The Strad Issue: January 2011
Description: Inventive cello music by two generations of a Danish family
Musicians: Morten Zeuthen (cello) Amalie Malling (piano)
Composer: H.D. Koppel, B. Koppel
Herman D. Koppel (1908–98) was a self-trained Danish composer whose music was inspired by Hindemith, Bartók and Nielsen. He was also a concert pianist of some repute, and his collaboration with Danish cellist Erling Blöndal Bengtsson generated these three works, of which Ternio (1951) is the most accessible. Conceived in three succinct movements, it ends with an Allegro giocoso of particularly raw and rustic impact, qualities that are persuasively projected by Morten Zeuthen and Amalie Malling in this rhythmically taut performance.
Koppel’s music generally adhered to tonality, but in the Introduction, Theme with Variations and Epilogue for unaccompanied cello he embraced twelve-note technique. The material is certainly gritty, although sometimes the ideas are not as well defined as in the other works. However, Zeuthen charges the invention with energy, and the recording has great presence here.

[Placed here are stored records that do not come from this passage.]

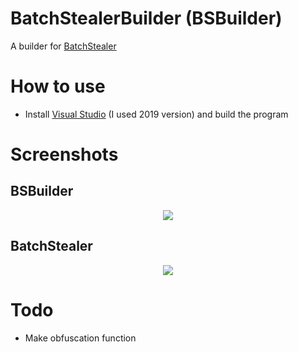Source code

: # BatchStealerBuilder (BSBuilder)
A builder for [BatchStealer](https://github.com/Takaovi/BatchStealer)

# How to use

* Install [Visual Studio](https://visualstudio.microsoft.com/vs/community/) (I used 2019 version) and build the program

# Screenshots

## BSBuilder
  <p align="center">
  <img src="https://i.imgur.com/DGLpWOn.png">
  </p>
  
## BatchStealer
  <p align="center">
  <img src="https://i.imgur.com/ywY9o7N.jpg">
  </p>

# Todo
* Make obfuscation function
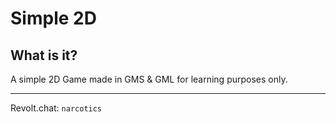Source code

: # Simple 2D
## What is it?
A simple 2D Game made in GMS & GML for learning purposes only.
***
Revolt.chat: `narcotics`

The Cello Sonata is a more compelling work, and it demonstrates a sure handling of the medium. Again, the salient characteristics are linear, and there are touches here of Shostakovich. It’s not, however, a particularly distinctive style, though the Chaconne is a more convincing movement, its steely melancholy possibly betraying the scars of the war years when the Jewish Koppel evaded Nazi persecution by escaping to Sweden. Here Zeuthen and Malling are particularly eloquent.

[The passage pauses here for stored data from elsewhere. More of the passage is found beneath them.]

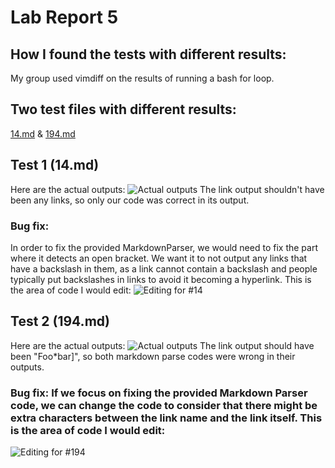 # Lab Report 5

## How I found the tests with different results:

My group used vimdiff on the results of running a bash for loop.

## Two test files with different results:

[14.md](https://github.com/nidhidhamnani/markdown-parser/blob/8dd87e6914ae40a4321aac8e2483e349de40b03c/test-files/14.md) & 
[194.md](https://github.com/nidhidhamnani/markdown-parser/blob/8dd87e6914ae40a4321aac8e2483e349de40b03c/test-files/194.md)

## Test 1 (14.md)
Here are the actual outputs:
![Actual outputs](https://i.imgur.com/AbPTDBo.png?1)
The link output shouldn't have been any links, so only our code was correct in its output.
### Bug fix:
In order to fix the provided MarkdownParser, we would need to fix the part where it detects an open bracket. We want it to not output any links that have a backslash in them, as a link cannot contain a backslash and people typically put backslashes in links to avoid it becoming a hyperlink. This is the area of code I would edit:
![Editing for #14](https://i.imgur.com/q9MszYW.png?1)

## Test 2 (194.md)
Here are the actual outputs:
![Actual outputs](https://i.imgur.com/ZlO8E09.png?1)
The link output should have been "Foo*bar]", so both markdown parse codes were wrong in their outputs.
### Bug fix: If we focus on fixing the provided Markdown Parser code, we can change the code to consider that there might be extra characters between the link name and the link itself. This is the area of code I would edit:
![Editing for #194](https://i.imgur.com/NwhDlOg.png?1)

The concluding item finds grandson Benjamin Koppel using the Introduction for solo cello as a basis for his Professor Herman’s Cellistic Imaginarium. Benjamin adds extra rhythmic impetus to Herman’s original, while still retaining the essential contrapuntal ideas. Yet despite Zeuthen’s formidably virtuosic delivery, the work seems to lack focus and requires greater textural variety to sustain one’s attention.